Line a large baking tray with either parchment paper or a silicone mat.
Cube the butter and set it in the freezer while you prepare the rest of the ingredients. Alternatively, you could grate the butter with a cheese grater.
Whisk the dry ingredients together: 2 cups ap flour; 1/4 cup cocoa flour; 1/4 cup sugar; 1 tablespoon baking powder; 1 teaspoon cardamom; 1/4 teaspoon salt.
Whisk the wet ingredients together: 1 egg; 1/2 cup Greek yogurt; 4 tablespoons milk.
Cut the butter into the dry ingredients using a pastry cutter until it resembles pea gravel. If you don't have a pastry cutter, you can use your fingers to work the butter into the flour.
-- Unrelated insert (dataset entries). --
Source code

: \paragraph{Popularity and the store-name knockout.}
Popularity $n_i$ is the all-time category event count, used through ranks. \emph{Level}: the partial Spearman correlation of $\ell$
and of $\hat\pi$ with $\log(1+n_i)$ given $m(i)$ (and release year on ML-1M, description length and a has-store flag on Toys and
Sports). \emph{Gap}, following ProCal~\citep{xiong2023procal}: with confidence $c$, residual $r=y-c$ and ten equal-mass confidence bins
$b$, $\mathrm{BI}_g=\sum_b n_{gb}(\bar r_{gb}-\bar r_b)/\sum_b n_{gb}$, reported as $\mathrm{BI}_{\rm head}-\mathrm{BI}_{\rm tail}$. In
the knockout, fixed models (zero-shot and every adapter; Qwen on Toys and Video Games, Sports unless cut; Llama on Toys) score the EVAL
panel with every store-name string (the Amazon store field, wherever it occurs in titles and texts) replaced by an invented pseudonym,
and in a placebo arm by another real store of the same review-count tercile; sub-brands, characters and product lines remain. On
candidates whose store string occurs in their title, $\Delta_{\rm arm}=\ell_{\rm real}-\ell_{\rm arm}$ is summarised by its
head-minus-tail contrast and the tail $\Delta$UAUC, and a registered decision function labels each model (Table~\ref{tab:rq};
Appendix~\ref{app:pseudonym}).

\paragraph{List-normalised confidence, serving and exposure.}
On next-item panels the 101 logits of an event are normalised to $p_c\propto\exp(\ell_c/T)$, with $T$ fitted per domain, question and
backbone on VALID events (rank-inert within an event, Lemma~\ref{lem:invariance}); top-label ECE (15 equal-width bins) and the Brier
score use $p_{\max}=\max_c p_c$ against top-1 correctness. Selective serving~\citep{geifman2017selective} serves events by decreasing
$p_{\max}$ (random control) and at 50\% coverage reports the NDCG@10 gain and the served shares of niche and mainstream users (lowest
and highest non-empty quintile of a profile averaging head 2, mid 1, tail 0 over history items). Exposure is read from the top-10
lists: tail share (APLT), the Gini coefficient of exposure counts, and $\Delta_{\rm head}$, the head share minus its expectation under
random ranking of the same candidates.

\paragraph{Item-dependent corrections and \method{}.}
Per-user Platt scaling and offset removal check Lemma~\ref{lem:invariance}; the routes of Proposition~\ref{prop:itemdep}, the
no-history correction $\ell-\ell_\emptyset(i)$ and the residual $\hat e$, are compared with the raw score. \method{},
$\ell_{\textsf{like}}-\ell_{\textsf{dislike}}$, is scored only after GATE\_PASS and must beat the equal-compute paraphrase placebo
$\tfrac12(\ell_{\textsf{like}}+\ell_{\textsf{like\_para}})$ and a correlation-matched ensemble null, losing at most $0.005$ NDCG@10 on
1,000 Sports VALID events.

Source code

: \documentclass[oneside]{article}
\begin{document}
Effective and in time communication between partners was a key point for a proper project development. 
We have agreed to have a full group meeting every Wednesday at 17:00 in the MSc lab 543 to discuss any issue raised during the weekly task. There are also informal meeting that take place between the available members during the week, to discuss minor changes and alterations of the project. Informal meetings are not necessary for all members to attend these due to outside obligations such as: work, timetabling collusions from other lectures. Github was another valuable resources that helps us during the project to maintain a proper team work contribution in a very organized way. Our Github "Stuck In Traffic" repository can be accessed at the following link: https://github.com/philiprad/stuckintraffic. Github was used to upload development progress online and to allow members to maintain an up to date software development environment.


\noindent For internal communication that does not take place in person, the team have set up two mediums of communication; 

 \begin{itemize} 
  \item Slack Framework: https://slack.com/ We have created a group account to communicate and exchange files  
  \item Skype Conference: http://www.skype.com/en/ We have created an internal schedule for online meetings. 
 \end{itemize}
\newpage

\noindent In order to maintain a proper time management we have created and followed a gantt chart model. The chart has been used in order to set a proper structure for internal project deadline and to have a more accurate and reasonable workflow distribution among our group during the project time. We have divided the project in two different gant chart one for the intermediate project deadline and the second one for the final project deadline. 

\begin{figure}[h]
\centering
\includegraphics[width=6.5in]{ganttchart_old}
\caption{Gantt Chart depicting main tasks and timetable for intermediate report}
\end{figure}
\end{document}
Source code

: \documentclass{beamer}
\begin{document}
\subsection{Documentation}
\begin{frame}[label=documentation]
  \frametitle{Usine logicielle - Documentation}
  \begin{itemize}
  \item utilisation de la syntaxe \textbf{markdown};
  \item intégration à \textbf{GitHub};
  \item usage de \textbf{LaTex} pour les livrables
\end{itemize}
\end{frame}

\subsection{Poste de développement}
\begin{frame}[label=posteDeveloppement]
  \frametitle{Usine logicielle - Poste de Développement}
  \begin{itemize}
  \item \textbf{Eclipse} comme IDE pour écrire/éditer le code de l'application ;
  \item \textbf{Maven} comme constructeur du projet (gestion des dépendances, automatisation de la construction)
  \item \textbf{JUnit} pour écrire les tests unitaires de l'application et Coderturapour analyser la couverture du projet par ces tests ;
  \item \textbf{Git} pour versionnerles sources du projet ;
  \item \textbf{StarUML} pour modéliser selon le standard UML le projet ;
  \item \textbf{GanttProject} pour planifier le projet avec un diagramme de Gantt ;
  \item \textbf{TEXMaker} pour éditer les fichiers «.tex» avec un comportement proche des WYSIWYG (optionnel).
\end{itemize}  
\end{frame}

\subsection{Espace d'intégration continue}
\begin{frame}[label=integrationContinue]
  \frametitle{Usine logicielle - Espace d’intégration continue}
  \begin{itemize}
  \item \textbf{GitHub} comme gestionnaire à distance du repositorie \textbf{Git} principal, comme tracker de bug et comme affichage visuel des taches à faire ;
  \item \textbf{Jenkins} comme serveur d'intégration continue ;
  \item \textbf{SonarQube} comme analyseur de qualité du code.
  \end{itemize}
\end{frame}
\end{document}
Pour the wet ingredients into the dry ingredients. Mix together until it starts to look shaggy. At this point, you can start to form the dough ball with your hands. As you form the ball, you'll notice that some of the mixture falls away. Work this into the ball as best you can.
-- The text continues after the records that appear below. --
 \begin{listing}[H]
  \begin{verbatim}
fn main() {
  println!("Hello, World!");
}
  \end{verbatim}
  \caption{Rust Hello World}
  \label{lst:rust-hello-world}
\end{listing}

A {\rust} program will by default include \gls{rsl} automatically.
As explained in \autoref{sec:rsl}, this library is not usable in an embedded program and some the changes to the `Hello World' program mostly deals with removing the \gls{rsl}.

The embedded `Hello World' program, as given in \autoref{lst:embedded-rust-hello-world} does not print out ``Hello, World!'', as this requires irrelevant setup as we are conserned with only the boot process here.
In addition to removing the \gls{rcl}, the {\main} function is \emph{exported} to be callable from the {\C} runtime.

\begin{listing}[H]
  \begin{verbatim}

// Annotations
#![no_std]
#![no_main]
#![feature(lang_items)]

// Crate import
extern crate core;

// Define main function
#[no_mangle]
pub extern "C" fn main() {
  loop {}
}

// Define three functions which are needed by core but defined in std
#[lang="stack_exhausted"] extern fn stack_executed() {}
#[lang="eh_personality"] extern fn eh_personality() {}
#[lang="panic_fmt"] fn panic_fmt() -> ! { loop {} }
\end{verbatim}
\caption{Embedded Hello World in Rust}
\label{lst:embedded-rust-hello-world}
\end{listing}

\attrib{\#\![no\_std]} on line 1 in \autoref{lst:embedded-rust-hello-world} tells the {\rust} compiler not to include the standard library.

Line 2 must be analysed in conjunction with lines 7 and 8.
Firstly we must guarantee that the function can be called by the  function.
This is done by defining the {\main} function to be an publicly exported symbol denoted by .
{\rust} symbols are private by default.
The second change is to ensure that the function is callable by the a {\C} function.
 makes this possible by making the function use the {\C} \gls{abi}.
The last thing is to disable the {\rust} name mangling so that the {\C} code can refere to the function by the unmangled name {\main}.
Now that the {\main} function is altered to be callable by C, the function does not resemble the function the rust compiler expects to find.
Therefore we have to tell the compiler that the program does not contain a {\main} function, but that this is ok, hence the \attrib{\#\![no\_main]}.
Once you have formed the dough ball, I like to do a bit of laminating. I'll flatten the ball down, fold it over, then flatten again. Do this three times and then form it back into a ball. Slice this larger ball in half and form the two halves into smaller balls.
On your prepared pan, flatten each of the smaller dough balls into roughly six-inch disks, keeping them as circular as possible. Once you have these formed, cut the circles into six triangles. Don't worry if they are not equal pieces. Pull them apart about 1 inch so the sides will bake up nicely. If you want softer sides, you can leave the scones close together.
Stick the tray with the scones into the refrigerator for 20 minutes. Preheat the oven to 350. Once the scones have chilled for 20 minutes, bake them for 20 minutes. You won't be able to see if they are golden brown, but they won't look shiny anymore. They will have more of a matte finish to them.
While the scones are cooling down, go ahead and mix the glaze. Because I wanted to cover these scones a bit more in glaze, I made a double batch. In a small mixing bowl, mix together 1 1/2 cups powdered sugar, 2 tablespoons of heavy cream or whole milk, and 3 teaspoons of vanilla bean paste or extract. You may find that you need to add a bit more heavy cream if the glaze seems a bit thick. Don't add too much extra at once; you don't want it to be too thin. We want the glaze to pour out like honey to cover the scone and not have it fall off the scone too much. WAIT UNTIL THE SCONES ARE COMPLETELY COOLED OFF BEFORE ADDING THE GLAZE. If the scones are too hot, the glaze will melt away.
Enjoy your scones with a cup of coffee for breakfast, or just as a snack. Or some nights, even dinner. I won't judge.